Tiresia, un transsexuel brésilien est attiré puis séquestré dans un pavillon de banlieue par Terranova, un psychopathe. Huis-clos angoissant pour ce jeune homme dont toute la jeune vie a jusqu’ici été tournée vers un seul objectif, sa lente transformation physique et psychique qui lui renvoient aujourd’hui le reflet d’une belle jeune femme. Que lui veut cet homme calme et froid qui contemple sans le toucher son corps d’Aphrodite? Mais les jours passant, manquant d’hormones, Tiresia regarde sa beauté équivoque tendre de nouveau vers cette masculinité qui le désespère.Terranova considère lui aussi cette beauté qui se fane et qui ne correspond plus à l’idéal auquel il aspirait: « l’original est vulgaire, une tentative et la copie est parfaite ». La copie échappe à sa quête d’absolu. La violence de sa réaction est à la hauteur de sa déception: il crève les yeux de Tiresia et l’abandonne en pleine campagne dans un chemin creux.

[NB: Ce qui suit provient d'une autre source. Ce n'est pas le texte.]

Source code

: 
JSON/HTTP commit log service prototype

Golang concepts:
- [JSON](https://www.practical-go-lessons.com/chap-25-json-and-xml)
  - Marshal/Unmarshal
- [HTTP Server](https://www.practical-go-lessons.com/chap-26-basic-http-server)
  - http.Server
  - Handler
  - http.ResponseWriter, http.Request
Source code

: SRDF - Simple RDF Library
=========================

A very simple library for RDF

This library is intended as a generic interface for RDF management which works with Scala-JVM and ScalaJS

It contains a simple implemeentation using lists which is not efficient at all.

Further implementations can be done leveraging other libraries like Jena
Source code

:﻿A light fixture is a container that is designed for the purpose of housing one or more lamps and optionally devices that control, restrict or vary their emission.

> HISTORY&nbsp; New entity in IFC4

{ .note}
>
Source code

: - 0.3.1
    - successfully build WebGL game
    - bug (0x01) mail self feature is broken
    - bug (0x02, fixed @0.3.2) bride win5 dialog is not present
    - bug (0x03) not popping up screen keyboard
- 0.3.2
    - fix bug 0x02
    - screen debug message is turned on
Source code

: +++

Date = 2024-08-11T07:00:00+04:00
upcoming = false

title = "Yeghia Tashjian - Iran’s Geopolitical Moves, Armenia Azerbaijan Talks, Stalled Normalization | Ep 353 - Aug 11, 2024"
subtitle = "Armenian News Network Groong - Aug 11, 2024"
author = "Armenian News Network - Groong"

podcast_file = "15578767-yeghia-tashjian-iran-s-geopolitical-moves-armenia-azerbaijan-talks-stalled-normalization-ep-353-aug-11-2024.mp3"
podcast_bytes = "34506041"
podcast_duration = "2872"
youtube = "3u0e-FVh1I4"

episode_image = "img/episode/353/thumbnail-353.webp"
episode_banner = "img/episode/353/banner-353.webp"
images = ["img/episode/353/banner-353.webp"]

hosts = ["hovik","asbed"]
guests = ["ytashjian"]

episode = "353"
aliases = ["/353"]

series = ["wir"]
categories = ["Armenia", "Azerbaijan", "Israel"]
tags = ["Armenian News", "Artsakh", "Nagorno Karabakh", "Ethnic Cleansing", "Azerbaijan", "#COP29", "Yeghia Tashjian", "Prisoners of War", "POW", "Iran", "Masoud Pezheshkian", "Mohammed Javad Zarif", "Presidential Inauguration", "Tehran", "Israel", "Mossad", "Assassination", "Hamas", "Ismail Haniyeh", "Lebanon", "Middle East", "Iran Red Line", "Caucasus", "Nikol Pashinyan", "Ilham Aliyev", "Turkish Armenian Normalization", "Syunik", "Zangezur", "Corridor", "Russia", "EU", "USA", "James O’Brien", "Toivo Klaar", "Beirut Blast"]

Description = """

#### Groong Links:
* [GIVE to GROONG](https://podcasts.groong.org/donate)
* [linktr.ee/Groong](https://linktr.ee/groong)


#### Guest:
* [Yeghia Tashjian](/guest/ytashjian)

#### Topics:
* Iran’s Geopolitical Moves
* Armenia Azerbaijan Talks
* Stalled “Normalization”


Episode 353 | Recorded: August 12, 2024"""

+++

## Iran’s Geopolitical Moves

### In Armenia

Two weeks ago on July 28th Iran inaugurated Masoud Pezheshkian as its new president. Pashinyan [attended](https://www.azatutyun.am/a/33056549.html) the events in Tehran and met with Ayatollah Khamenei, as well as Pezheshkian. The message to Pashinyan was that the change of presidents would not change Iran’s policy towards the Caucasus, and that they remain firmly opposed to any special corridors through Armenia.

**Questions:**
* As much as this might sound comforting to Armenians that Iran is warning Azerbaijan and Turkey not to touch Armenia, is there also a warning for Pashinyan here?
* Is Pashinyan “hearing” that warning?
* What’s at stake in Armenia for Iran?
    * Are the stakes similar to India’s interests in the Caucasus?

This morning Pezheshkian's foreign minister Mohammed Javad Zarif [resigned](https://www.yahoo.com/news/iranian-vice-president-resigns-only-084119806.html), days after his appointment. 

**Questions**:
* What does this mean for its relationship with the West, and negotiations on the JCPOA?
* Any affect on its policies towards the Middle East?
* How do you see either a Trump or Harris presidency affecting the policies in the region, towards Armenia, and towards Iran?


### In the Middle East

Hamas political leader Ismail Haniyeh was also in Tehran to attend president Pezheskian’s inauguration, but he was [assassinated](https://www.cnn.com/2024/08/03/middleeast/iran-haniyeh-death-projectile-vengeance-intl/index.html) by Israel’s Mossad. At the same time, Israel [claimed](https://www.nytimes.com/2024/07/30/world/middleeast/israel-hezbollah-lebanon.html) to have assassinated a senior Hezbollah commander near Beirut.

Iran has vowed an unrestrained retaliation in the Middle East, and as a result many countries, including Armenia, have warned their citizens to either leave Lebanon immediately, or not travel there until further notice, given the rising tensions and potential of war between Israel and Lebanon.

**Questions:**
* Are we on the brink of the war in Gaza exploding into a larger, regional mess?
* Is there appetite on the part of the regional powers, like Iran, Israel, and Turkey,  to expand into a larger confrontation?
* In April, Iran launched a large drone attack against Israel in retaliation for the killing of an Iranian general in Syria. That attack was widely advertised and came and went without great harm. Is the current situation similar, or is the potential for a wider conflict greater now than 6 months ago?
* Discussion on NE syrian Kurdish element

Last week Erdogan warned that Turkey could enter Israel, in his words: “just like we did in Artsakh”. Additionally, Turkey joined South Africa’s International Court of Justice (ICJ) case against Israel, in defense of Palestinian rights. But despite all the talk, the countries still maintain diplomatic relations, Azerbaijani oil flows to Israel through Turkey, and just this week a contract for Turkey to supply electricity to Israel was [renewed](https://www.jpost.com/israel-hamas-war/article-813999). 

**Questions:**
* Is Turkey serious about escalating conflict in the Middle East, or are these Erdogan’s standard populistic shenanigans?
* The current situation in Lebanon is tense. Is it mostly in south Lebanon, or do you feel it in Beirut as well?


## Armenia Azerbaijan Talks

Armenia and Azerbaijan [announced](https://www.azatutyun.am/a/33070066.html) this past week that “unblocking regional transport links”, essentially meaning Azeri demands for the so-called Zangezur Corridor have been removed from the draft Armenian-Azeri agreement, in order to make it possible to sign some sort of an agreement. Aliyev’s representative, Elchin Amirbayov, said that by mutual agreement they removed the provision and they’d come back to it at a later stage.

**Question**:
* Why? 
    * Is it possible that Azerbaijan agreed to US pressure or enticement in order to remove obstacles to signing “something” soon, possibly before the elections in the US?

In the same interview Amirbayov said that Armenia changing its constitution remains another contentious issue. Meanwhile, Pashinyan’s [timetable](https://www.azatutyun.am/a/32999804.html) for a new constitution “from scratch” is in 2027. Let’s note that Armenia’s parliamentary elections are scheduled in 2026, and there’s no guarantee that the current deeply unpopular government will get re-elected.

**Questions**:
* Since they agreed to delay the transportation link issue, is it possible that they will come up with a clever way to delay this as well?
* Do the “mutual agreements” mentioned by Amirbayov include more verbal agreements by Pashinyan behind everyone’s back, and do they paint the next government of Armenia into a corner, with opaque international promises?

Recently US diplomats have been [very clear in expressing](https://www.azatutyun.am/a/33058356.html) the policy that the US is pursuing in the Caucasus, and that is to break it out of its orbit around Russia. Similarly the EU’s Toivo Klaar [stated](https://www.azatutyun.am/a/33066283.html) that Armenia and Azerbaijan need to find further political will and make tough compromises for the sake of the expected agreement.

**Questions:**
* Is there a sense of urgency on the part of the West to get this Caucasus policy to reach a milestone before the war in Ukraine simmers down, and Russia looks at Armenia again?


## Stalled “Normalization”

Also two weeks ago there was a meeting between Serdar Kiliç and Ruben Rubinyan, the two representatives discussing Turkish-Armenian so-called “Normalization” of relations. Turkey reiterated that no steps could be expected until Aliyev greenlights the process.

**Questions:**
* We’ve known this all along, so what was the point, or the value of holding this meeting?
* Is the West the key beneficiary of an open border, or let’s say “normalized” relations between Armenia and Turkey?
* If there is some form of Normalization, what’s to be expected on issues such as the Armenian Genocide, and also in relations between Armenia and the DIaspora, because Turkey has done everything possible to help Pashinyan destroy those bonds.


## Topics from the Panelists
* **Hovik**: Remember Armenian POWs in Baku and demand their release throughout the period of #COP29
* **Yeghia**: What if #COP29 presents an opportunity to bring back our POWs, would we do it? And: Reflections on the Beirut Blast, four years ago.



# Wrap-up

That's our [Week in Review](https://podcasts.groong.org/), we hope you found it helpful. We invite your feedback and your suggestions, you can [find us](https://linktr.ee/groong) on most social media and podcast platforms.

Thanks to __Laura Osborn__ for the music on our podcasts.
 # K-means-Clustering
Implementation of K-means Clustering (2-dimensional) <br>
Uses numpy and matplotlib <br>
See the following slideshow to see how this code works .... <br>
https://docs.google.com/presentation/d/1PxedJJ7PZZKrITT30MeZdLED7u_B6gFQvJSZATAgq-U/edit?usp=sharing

Recueilli par Anna, une jeune fille pure, Tiresia devenu aveugle, passe du désespoir à l’acceptation. Rendu à sa fonction première, masculine, il va se découvrir un don de prémonition. Mais ses prédictions, qui attirent de nombreux visiteurs en quête d'espoir, gênent l’Eglise et le père François en particulier: « A moi, ils ne confient que leur quotidien, à Tiresia ils lui ont confié leur âme ». Sous les traits du prêtre se dessinent ceux de Terranova. Terranova et lui ne font qu’un, tournés vers un absolu impossible à atteindre. Le père devra, lui aussi, recourir à la violence.
Inspiré d’un mythe grec, le film de Bertrand Bonello soulève de nombreux problèmes: le regard sur soi, la quête de la beauté, d’un absolu inaccessible, le double jeu de l’original et de sa copie. Son film est une œuvre d’art tant par la profondeur du sujet traité que par la beauté esthétique qui le caractérise, un travail impressionnant sur la mise en scène, sur le cadrage des personnages et le contraste des couleurs. L’opposition entre l’enfermement de la première partie et celui volontairement extérieur de la seconde, permet de traduire la lente retransformation tant physique que psychique du personnage de Tiresia, interprété de façon étonnante par une Clara Choveaux équivoque, puis par Thiago Telès, remarquable oracle à la merci d’un destin incontrôlable. Un film captivant parce qu’il mêle savamment la beauté et la laideur, tant physique que morale.